§ **Assignment**
The answer must consist of every line from the data that holds the string "relevant".

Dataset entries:
^^^^

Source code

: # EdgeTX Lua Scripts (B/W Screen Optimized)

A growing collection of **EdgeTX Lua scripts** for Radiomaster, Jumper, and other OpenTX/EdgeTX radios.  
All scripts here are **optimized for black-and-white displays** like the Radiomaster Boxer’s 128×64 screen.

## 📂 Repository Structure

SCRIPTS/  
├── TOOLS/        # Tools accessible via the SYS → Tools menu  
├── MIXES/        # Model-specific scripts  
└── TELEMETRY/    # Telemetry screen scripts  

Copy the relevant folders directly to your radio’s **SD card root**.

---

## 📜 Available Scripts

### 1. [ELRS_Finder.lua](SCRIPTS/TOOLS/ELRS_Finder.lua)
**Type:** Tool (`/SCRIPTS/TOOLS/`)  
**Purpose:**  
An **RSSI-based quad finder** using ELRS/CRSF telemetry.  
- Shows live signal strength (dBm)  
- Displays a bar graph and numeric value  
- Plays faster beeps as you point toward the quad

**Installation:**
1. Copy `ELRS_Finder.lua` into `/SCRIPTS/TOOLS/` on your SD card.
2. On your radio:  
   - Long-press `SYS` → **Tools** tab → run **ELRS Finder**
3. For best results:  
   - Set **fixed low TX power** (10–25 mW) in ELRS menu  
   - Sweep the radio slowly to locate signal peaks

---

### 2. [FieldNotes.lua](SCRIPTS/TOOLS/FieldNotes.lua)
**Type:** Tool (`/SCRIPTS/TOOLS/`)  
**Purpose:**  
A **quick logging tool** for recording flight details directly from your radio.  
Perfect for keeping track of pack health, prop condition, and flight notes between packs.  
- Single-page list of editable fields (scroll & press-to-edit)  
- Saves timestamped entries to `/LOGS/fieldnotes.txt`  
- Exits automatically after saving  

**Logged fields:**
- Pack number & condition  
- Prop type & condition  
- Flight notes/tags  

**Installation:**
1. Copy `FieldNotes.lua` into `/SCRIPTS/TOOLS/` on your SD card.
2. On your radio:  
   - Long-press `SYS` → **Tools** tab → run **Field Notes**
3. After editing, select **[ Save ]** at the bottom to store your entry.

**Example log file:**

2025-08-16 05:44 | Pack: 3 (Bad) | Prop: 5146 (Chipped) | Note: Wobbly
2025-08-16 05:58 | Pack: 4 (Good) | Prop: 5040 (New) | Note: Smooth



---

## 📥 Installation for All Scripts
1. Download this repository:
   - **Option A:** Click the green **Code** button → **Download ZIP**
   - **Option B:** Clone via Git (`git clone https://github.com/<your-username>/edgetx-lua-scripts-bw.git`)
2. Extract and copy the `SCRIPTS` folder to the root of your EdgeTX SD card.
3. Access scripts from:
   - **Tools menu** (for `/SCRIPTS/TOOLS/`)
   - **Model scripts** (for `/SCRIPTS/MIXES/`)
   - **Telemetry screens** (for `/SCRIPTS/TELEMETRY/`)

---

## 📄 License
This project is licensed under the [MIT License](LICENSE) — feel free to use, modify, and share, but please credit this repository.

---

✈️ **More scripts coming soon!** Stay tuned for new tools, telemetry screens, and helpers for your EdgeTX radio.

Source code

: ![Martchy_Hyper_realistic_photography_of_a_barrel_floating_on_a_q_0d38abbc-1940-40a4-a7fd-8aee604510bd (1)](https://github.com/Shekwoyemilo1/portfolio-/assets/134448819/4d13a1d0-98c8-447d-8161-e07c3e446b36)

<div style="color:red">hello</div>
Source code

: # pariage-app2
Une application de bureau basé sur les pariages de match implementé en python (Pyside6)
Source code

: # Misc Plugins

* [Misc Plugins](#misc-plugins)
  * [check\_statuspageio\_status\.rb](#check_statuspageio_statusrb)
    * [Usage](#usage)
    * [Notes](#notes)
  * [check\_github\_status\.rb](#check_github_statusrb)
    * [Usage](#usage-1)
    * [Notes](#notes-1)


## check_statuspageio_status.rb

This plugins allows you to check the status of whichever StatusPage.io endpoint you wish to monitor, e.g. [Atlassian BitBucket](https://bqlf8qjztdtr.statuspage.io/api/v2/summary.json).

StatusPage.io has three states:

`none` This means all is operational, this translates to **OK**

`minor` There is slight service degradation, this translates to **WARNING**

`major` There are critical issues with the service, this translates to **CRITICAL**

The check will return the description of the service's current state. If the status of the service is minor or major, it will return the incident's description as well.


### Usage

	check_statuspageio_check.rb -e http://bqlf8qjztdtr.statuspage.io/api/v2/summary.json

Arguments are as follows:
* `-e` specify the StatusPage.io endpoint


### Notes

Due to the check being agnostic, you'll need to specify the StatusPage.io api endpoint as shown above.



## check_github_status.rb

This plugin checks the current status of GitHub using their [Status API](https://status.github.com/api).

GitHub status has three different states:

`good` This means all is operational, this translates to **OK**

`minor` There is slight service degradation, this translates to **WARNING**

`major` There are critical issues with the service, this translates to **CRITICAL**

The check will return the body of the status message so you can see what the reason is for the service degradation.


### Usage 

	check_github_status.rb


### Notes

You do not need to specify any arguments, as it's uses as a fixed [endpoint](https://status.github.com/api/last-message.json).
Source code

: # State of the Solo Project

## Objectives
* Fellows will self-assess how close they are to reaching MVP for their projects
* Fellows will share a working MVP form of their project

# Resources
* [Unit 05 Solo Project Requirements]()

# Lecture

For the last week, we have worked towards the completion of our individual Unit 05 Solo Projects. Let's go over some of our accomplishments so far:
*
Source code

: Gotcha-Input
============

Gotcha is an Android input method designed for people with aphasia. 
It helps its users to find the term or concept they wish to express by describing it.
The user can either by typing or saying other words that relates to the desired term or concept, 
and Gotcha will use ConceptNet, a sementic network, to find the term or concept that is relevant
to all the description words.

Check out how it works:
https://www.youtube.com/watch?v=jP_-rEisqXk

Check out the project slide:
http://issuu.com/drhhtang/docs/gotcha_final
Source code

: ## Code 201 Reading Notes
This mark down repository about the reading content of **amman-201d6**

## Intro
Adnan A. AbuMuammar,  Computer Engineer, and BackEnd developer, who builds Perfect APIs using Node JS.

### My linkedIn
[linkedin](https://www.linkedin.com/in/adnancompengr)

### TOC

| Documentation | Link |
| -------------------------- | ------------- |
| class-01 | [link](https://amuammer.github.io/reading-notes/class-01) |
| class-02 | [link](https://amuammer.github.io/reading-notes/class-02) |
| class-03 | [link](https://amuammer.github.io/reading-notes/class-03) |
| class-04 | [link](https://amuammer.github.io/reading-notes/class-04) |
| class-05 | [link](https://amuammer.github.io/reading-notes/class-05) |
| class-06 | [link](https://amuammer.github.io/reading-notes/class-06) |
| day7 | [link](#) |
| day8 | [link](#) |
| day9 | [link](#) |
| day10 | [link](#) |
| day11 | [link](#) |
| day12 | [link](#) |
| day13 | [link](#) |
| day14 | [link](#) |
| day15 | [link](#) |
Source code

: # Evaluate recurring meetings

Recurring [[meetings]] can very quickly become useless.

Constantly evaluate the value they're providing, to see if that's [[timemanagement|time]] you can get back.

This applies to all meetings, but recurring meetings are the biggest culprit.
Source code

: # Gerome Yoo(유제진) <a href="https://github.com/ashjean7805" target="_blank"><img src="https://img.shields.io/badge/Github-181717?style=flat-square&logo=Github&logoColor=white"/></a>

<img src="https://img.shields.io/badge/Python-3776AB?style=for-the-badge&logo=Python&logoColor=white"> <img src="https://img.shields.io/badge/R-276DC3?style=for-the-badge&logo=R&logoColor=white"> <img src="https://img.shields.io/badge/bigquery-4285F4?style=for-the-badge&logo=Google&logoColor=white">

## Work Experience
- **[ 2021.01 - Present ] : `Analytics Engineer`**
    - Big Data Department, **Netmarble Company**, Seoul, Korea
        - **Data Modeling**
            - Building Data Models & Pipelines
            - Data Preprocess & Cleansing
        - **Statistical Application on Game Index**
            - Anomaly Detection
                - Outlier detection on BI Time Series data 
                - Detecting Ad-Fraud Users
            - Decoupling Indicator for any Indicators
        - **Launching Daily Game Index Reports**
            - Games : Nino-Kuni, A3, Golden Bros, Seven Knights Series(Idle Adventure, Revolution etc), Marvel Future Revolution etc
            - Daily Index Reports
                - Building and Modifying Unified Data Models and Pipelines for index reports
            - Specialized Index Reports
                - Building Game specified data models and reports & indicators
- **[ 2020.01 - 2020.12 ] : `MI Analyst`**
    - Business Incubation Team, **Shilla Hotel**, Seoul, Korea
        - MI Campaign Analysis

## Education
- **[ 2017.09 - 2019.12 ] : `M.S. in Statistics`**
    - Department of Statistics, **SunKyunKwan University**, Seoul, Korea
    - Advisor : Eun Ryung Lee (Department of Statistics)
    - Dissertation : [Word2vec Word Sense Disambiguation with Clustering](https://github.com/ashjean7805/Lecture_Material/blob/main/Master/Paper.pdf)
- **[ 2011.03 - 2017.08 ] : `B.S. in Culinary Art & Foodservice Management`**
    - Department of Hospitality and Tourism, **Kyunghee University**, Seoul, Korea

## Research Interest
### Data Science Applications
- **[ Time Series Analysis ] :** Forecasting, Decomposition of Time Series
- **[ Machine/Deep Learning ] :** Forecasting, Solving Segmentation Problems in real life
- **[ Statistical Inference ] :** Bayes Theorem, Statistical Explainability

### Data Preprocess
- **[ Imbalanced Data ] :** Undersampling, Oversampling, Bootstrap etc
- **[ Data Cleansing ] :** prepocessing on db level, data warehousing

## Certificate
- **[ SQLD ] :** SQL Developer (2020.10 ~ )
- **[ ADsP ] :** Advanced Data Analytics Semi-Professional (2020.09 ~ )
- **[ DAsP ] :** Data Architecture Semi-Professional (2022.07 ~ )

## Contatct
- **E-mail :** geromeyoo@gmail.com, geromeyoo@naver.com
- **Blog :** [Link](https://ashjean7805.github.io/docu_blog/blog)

^^^^

§ **Written answer**
Copy the relevant folders directly to your radio’s **SD card root**.
and Gotcha will use ConceptNet, a sementic network, to find the term or concept that is relevant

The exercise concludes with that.